▶ [Provided data]:
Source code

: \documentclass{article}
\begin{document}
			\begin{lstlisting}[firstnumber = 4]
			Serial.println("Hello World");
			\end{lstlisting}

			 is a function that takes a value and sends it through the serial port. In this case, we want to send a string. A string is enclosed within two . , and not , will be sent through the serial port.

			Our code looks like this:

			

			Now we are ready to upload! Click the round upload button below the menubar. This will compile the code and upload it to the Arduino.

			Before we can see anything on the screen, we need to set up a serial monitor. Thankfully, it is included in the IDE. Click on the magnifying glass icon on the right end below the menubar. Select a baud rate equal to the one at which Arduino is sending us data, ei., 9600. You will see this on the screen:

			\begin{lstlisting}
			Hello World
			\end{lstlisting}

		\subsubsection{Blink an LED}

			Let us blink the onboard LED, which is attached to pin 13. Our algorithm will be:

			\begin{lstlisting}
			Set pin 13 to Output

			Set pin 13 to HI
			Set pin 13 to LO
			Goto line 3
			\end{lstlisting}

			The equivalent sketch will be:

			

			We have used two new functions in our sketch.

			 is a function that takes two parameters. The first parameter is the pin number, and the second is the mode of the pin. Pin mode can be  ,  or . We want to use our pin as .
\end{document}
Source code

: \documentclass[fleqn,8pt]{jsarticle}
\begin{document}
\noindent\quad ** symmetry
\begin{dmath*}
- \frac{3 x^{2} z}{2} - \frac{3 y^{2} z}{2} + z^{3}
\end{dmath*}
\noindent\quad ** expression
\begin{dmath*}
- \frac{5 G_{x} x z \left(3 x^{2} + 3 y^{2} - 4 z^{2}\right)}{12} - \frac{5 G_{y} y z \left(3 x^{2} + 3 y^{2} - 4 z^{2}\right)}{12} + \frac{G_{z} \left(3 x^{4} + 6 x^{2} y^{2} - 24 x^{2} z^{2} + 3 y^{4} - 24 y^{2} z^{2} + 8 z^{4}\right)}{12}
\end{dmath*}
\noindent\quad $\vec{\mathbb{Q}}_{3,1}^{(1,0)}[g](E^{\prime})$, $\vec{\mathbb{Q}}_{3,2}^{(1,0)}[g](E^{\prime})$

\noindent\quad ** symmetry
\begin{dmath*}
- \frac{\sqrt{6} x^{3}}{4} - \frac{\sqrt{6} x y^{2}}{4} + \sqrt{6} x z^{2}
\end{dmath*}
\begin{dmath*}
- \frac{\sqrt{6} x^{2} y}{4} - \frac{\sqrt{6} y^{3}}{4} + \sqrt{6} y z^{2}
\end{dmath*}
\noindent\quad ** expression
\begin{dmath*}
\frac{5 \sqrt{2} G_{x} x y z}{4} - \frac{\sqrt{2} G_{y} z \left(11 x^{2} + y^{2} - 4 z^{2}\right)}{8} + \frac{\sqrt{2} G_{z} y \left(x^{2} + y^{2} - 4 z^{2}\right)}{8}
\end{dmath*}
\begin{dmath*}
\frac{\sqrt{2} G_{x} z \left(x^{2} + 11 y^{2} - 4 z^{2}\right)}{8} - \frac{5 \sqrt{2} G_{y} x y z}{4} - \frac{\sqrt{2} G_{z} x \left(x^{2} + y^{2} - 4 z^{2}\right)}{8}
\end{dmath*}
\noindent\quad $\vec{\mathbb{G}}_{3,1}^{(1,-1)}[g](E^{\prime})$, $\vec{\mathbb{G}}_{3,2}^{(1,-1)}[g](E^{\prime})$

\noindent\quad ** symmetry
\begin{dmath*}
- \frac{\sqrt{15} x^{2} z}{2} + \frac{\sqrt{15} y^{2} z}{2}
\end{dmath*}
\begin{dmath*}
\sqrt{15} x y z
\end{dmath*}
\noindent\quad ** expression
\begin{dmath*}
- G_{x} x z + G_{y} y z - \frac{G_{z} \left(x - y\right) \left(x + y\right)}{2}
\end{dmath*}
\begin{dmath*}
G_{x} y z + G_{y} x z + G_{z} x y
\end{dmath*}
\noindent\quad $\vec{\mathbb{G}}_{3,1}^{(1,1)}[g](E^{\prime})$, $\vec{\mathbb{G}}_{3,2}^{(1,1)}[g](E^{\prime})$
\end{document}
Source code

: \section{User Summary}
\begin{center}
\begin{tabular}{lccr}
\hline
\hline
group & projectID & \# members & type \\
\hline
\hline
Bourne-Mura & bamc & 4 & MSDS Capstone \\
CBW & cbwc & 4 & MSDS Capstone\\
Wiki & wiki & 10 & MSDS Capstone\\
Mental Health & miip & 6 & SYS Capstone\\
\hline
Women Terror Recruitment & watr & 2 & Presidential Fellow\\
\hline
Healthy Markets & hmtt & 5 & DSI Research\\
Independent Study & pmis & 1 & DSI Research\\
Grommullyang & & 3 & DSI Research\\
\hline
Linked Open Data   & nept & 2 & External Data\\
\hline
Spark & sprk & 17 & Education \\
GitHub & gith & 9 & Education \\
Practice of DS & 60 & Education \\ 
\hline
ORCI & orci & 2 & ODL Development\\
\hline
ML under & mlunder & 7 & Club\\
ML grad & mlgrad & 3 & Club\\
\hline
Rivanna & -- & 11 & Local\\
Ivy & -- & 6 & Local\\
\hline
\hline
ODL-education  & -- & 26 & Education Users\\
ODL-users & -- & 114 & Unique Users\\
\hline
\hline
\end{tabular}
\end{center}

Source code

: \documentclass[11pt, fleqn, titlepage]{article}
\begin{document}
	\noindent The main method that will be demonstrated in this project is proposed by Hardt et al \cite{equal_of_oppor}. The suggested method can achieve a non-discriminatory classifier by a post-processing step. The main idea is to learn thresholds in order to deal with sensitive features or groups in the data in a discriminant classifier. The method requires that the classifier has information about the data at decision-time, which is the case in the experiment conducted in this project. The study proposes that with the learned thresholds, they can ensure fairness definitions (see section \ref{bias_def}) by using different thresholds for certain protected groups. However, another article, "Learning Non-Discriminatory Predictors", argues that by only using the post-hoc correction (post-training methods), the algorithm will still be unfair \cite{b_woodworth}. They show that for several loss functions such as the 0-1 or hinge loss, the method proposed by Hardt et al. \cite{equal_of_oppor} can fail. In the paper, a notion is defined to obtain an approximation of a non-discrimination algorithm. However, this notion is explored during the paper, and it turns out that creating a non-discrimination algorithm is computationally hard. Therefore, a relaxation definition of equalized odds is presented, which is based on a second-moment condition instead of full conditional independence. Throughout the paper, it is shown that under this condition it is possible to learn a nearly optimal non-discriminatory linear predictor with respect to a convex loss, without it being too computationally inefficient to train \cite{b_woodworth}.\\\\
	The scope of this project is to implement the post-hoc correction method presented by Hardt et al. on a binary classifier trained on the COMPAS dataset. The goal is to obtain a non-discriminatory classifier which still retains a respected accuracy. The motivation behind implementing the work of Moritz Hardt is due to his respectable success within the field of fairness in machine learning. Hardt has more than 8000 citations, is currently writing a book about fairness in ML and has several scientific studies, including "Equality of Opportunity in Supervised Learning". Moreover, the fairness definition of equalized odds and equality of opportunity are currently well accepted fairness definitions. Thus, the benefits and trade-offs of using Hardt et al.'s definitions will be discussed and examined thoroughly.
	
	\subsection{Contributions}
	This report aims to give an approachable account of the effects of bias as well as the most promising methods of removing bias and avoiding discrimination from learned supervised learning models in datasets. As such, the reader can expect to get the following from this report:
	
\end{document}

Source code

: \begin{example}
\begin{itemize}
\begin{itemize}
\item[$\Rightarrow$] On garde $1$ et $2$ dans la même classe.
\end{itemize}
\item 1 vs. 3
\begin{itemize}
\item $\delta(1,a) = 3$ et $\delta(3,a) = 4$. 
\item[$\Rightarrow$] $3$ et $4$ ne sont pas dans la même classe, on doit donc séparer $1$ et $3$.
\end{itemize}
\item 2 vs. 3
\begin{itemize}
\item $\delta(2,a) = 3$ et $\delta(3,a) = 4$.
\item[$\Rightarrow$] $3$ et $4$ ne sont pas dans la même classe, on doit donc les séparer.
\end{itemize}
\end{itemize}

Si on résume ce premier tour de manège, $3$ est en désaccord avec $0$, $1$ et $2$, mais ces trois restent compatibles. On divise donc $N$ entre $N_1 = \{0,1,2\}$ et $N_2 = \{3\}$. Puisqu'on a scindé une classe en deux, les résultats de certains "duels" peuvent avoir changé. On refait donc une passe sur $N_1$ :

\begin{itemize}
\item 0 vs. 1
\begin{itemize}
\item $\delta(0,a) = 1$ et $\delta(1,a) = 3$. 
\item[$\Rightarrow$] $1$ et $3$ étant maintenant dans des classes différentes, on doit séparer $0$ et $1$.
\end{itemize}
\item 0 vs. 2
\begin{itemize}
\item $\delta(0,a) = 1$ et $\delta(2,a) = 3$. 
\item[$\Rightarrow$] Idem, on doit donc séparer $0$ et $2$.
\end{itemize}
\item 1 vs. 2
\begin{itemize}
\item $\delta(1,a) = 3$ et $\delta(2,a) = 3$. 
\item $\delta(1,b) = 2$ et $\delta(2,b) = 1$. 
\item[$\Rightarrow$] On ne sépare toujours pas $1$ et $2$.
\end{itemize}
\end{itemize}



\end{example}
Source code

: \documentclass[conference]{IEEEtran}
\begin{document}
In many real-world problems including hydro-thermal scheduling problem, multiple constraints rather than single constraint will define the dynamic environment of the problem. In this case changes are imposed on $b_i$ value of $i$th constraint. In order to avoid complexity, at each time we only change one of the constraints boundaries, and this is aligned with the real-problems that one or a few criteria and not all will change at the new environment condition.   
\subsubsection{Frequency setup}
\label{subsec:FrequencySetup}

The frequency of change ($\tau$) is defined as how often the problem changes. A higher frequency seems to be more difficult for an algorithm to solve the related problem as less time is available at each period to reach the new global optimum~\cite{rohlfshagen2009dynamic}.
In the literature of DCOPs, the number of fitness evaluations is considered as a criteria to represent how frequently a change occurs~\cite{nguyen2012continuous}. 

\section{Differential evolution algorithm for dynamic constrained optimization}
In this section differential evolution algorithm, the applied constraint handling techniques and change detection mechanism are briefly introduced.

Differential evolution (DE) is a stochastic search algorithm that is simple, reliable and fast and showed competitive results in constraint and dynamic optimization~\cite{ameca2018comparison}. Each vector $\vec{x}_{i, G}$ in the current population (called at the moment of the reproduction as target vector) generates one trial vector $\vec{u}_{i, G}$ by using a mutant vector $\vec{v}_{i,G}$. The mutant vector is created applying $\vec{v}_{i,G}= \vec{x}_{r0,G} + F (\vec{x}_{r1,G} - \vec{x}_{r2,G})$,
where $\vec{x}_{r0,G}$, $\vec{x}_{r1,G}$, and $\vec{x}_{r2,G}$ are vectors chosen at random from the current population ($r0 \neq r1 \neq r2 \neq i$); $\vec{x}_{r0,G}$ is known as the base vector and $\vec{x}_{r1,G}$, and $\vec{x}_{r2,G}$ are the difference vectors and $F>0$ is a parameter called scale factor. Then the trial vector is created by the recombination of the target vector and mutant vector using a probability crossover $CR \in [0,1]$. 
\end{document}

▶ [Prompt]: Look through the material above and pick out each line holding the word "fleqn".

▶ [Response for this exercise]:
: \documentclass[fleqn,8pt]{jsarticle}
: \documentclass[11pt, fleqn, titlepage]{article}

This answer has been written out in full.